New album from Saturday Looks Good To Me

Album release: One Kiss Ends It All by Saturday Looks Good To Me
Release date: 21 May 2013
Label: Polyvinyl
Listen: on Bandcamp

In their decade-plus existence, Saturday Looks Good To Me have never taken a typical path: endless line-up changes, shifts in sound from lo-fi 60’s pop to experimental noise rock, a twisting discography heavy on one-off singles and bizarre package tours with afrobeat and freakfolk bands.

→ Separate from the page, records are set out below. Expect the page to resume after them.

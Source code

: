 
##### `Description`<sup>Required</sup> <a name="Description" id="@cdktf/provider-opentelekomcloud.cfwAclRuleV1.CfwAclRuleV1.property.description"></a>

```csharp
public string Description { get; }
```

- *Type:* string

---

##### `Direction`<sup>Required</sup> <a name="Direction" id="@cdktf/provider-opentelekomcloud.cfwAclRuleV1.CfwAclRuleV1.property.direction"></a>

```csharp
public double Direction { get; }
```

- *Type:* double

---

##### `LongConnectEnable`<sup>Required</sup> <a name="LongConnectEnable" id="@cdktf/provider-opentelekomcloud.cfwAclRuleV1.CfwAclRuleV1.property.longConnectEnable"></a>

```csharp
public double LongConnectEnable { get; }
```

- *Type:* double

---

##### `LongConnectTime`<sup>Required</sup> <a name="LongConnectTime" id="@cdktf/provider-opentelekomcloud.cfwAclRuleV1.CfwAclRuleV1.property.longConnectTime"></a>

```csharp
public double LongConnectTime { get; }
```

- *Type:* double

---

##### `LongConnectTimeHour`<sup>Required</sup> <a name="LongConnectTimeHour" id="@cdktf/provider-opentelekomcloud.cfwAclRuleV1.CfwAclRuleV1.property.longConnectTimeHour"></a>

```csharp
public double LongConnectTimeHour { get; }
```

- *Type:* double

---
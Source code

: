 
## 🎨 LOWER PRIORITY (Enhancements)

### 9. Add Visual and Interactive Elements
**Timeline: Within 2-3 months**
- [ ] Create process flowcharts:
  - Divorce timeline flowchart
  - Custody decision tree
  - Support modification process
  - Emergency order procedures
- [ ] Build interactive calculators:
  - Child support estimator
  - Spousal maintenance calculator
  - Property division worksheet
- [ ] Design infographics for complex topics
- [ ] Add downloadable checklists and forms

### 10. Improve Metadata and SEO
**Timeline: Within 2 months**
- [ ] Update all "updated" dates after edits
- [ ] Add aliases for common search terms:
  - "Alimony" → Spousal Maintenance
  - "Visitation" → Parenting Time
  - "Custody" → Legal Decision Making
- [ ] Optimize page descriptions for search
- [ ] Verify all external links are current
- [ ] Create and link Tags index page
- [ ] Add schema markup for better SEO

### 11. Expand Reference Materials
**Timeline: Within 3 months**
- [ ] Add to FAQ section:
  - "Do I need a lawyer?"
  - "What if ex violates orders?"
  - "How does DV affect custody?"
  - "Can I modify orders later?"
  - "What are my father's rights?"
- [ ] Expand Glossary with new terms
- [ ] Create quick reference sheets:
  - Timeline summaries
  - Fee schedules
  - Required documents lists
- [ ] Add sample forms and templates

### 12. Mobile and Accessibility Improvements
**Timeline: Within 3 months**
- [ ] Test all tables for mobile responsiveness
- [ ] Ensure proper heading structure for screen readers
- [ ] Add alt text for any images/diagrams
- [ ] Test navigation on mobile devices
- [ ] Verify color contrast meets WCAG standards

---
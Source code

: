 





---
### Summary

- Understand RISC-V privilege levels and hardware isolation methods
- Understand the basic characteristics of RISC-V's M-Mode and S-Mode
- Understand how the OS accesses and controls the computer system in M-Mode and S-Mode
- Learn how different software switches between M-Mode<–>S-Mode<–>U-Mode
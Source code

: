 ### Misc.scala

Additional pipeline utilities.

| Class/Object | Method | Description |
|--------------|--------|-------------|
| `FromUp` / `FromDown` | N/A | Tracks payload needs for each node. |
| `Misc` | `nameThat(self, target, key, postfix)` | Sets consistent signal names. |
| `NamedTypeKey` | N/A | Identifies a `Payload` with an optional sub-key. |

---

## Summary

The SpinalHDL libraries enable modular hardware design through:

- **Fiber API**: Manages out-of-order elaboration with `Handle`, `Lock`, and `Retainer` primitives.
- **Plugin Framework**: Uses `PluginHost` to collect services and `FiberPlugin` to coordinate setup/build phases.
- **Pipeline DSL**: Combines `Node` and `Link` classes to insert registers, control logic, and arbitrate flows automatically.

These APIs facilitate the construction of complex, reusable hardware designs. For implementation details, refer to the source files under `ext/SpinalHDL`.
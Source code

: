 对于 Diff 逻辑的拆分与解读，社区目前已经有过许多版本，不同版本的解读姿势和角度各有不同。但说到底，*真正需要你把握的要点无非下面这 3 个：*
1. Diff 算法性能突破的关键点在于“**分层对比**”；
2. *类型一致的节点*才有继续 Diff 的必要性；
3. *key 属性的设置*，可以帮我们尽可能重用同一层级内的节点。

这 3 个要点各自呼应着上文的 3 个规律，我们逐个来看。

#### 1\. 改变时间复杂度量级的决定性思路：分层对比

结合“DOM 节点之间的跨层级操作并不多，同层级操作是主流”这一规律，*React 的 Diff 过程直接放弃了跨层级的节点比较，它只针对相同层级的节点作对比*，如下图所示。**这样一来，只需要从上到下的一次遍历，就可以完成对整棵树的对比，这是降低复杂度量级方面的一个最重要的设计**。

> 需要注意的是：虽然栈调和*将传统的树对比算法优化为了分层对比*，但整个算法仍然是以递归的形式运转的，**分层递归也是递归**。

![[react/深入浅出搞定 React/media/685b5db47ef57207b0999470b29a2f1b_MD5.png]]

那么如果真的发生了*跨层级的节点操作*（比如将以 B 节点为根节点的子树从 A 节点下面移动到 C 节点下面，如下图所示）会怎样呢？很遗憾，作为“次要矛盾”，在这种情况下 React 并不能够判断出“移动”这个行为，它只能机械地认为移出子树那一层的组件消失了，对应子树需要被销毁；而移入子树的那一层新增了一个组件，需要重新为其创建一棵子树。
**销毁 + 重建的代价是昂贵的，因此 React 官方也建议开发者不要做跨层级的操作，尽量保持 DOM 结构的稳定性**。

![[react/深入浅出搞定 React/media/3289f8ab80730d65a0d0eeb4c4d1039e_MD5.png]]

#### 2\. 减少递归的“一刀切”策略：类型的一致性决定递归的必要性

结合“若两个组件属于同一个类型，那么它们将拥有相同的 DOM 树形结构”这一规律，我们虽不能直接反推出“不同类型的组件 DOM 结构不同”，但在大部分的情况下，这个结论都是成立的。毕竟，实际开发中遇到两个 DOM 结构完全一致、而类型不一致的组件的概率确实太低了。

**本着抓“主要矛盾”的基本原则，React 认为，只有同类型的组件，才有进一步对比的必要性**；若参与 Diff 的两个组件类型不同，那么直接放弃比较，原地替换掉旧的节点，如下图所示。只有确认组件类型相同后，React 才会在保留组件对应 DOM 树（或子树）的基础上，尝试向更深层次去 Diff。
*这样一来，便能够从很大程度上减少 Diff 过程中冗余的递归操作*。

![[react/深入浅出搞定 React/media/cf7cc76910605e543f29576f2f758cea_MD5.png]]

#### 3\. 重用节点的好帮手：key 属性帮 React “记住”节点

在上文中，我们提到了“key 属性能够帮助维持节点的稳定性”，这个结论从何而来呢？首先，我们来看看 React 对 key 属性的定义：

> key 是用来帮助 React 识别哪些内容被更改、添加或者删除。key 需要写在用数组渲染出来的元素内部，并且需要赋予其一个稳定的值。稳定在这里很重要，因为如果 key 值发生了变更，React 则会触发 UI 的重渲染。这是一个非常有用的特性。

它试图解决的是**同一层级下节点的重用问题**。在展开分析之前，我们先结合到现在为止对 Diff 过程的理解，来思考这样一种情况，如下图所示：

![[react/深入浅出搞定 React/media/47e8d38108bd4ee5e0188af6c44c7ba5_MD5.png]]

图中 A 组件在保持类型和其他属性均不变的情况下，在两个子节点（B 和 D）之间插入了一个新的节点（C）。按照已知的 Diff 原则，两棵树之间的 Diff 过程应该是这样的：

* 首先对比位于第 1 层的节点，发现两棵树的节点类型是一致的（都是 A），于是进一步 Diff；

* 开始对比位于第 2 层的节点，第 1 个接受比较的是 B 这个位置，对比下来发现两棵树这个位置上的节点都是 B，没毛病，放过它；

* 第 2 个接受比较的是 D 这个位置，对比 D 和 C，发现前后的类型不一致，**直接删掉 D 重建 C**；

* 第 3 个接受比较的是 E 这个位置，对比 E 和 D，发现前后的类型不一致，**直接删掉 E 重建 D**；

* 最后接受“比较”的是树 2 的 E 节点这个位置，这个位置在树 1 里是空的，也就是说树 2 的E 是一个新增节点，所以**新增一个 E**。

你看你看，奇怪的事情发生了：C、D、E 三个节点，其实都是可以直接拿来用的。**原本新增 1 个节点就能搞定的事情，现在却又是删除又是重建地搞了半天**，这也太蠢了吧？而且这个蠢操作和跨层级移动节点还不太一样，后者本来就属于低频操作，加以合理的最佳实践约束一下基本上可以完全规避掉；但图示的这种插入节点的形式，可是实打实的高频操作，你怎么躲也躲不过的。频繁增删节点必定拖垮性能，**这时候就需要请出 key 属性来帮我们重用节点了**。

In 2012, bandleader and songwriter Fred Thomas returned with yet another reconfigured band line-up, including new vocalists Carol Catherine and Amber Fellows, but also featuring old friends from previous SLGTM incarnations like bassist Scott DeRoche and drummer Ryan Howard. The band’s fifth proper album, One Kiss Ends It All, came together following the group’s first tour after getting back in action, but the four years since their last full-length weren’t spent cultivating this new batch of songs. Instead, a spontaneous and breezy vibe flows through the album’s 12 selections, drawing on the reference points of 60’s pop and early indie rock, all filtered through the band’s skewed pop lens.

Thomas’ songs are always bittersweet, but short, uptempo rockers like Invisible Friend and Break In recall the open-hearted running melodicism of New Zealand kiwi-pop while more groove-oriented numbers like Polar Bear or Sunglasses meld electronic elements with the same sharp-edged attitude of the first Strokes album. Even former SLGTM lead vocalist Betty Barnes (who now lives in Sweden) sings lead on two tracks: the doo-wop piano lament of Negative Space and the spare indie rock road trip The Ever-present New Times Condition.

Saturday Looks Good To Me’s albums from the early 2000’s (All Your Summer Songs, Every Night) predicted the reverb-saturated production and girl-group revisitations that indie rock would embrace several years down the road. One Kiss Ends It All expands on those early lo-fi marvels and feels more like a revelation than a continuance. With more sophisticated arrangements and melodies more direct and engaging than anything the band has ever done, the album feels like re-telling the details of a dream minutes after waking. Something new colliding with something that shouldn’t make sense in a beautifully strange collage. And always more details hidden in the corners.